The concessions made by the prison governor affect only the Ashkelon detainees.
The other 3200 Palestinian prisoners who have been protesting for better conditions remain on hunger strike, the Bethlehem-based Palestinian prisoners' association said on Friday.
The association said the prison authorities had agreed to end practices of placing in small cells those prisoners who were being disciplined, as well as of "humiliating" body searches of prisoners who had been stripped naked.
The prison would also provide better food and relax restrictions on visits by prisoners' relatives.

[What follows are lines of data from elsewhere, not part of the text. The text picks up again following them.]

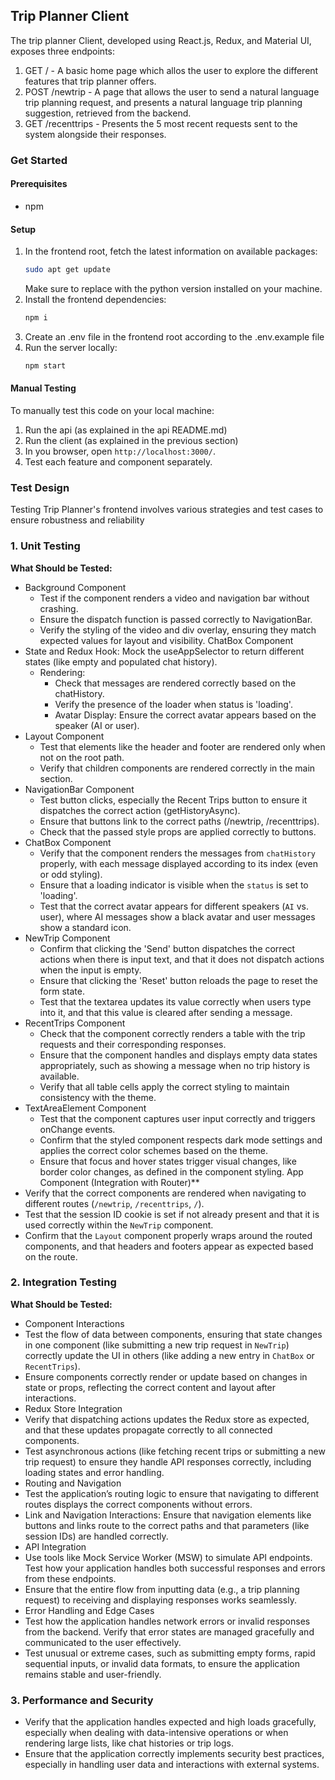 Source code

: ## Trip Planner Client ##

The trip planner Client, developed using React.js, Redux, and Material UI, exposes three endpoints:
1) GET / - A basic home page which allos the user to explore the different features that trip planner offers.
1) POST /newtrip - A page that allows the user to send a natural language trip planning request, and presents a
   natural language trip planning suggestion, retrieved from the backend.
2) GET /recenttrips - Presents the 5 most recent requests sent to the system alongside their responses.

### Get Started ###

#### Prerequisites ####
- npm

#### Setup ####
1. In the frontend root, fetch the latest information on available packages:
    ```bash
    sudo apt get update
    ```
    Make sure to replace <your-python-version> with the python version installed on your machine.
2. Install the frontend dependencies:
    ```bash
    npm i
    ```
3. Create an .env file in the frontend root according to the .env.example file
4. Run the server locally:
   ```bash
   npm start
   ```
#### Manual Testing ####

To manually test this code on your local machine:
1. Run the api (as explained in the api README.md)
2. Run the client (as explained in the previous section)
3. In you browser, open `http://localhost:3000/`.
4. Test each feature and component separately.


### Test Design ###

Testing Trip Planner's frontend involves various strategies and test cases to ensure robustness and reliability

### 1. **Unit Testing**

**What Should be Tested:**
- Background Component 
  - Test if the component renders a video and navigation bar without crashing.
  - Ensure the dispatch function is passed correctly to NavigationBar.
  - Verify the styling of the video and div overlay, ensuring they match expected values for layout and visibility.
    ChatBox Component
- State and Redux Hook: 
  Mock the useAppSelector to return different states (like empty and populated chat history).
  - Rendering:
    - Check that messages are rendered correctly based on the chatHistory. 
    - Verify the presence of the loader when status is 'loading'. 
    - Avatar Display: Ensure the correct avatar appears based on the speaker (AI or user).
- Layout Component 
  - Test that elements like the header and footer are rendered only when not on the root path.
  - Verify that children components are rendered correctly in the main section.
- NavigationBar Component 
  - Test button clicks, especially the Recent Trips button to ensure it dispatches the correct action (getHistoryAsync). 
  - Ensure that buttons link to the correct paths (/newtrip, /recenttrips). 
  - Check that the passed style props are applied correctly to buttons.
- ChatBox Component
  - Verify that the component renders the messages from `chatHistory` properly, with each message displayed according to its index (even or odd styling).
  - Ensure that a loading indicator is visible when the `status` is set to 'loading'.
  - Test that the correct avatar appears for different speakers (`AI` vs. user), where AI messages show a black avatar and user messages show a standard icon.
- NewTrip Component
  - Confirm that clicking the 'Send' button dispatches the correct actions when there is input text, and that it does not dispatch actions when the input is empty.
  - Ensure that clicking the 'Reset' button reloads the page to reset the form state.
  - Test that the textarea updates its value correctly when users type into it, and that this value is cleared after sending a message.
- RecentTrips Component
  - Check that the component correctly renders a table with the trip requests and their corresponding responses.
  - Ensure that the component handles and displays empty data states appropriately, such as showing a message when no trip history is available.
  - Verify that all table cells apply the correct styling to maintain consistency with the theme.
- TextAreaElement Component
  - Test that the component captures user input correctly and triggers onChange events.
  - Confirm that the styled component respects dark mode settings and applies the correct color schemes based on the theme.
  - Ensure that focus and hover states trigger visual changes, like border color changes, as defined in the component styling.
 App Component (Integration with Router)**
 - Verify that the correct components are rendered when navigating to different routes (`/newtrip`, `/recenttrips`, `/`).
 - Test that the session ID cookie is set if not already present and that it is used correctly within the `NewTrip` component.
 - Confirm that the `Layout` component properly wraps around the routed components, and that headers and footers appear as expected based on the route.

### 2. **Integration Testing**
**What Should be Tested:**
- Component Interactions
 - Test the flow of data between components, ensuring that state changes in one component (like submitting a new trip request in `NewTrip`) correctly update the UI in others (like adding a new entry in `ChatBox` or `RecentTrips`).
 - Ensure components correctly render or update based on changes in state or props, reflecting the correct content and layout after interactions.
- Redux Store Integration
 - Verify that dispatching actions updates the Redux store as expected, and that these updates propagate correctly to all connected components.
 - Test asynchronous actions (like fetching recent trips or submitting a new trip request) to ensure they handle API responses correctly, including loading states and error handling.
- Routing and Navigation
 - Test the application’s routing logic to ensure that navigating to different routes displays the correct components without errors.
 - Link and Navigation Interactions: Ensure that navigation elements like buttons and links route to the correct paths and that parameters (like session IDs) are handled correctly.
- API Integration
 - Use tools like Mock Service Worker (MSW) to simulate API endpoints. Test how your application handles both successful responses and errors from these endpoints.
 - Ensure that the entire flow from inputting data (e.g., a trip planning request) to receiving and displaying responses works seamlessly.
- Error Handling and Edge Cases
 - Test how the application handles network errors or invalid responses from the backend. Verify that error states are managed gracefully and communicated to the user effectively.
 - Test unusual or extreme cases, such as submitting empty forms, rapid sequential inputs, or invalid data formats, to ensure the application remains stable and user-friendly.
### 3. **Performance and Security**
- Verify that the application handles expected and high loads gracefully, especially when dealing with data-intensive operations or when rendering large lists, like chat histories or trip logs.
- Ensure that the application correctly implements security best practices, especially in handling user data and interactions with external systems.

The suspension of the strike until Monday was to allow prisoners to pursue talks with the authorities on other demands, as well as to see whether the improved measures would be extended to other facilities, the group said.
About 8000 Palestinians are currently held in Israeli prisons, with up to a half thought to have been refusing food.
More than 13 international organisations operating in the Palestinian territories have expressed concern over the strike.
The Israeli government had said it would not negotiate with the prisoners, and Public Security Minister Tzahi Hanegbi had said he was prepared to watch them die.
But in a statement issued on Friday, the UN's top envoy to the region urged Israel to resolve its dispute with the prisoners and guarantee their health.
Terje Roed-Larsen "called on the Israeli authorities to comply with its international obligations and to make every effort to find, with the prisoners, an appropriate resolution to the hunger strike.
"The UN agencies and offices remind Israel of its obligations under the fourth Geneva Convention and relevant international human rights instruments which provide for the protection of detainees and prisoners," he added.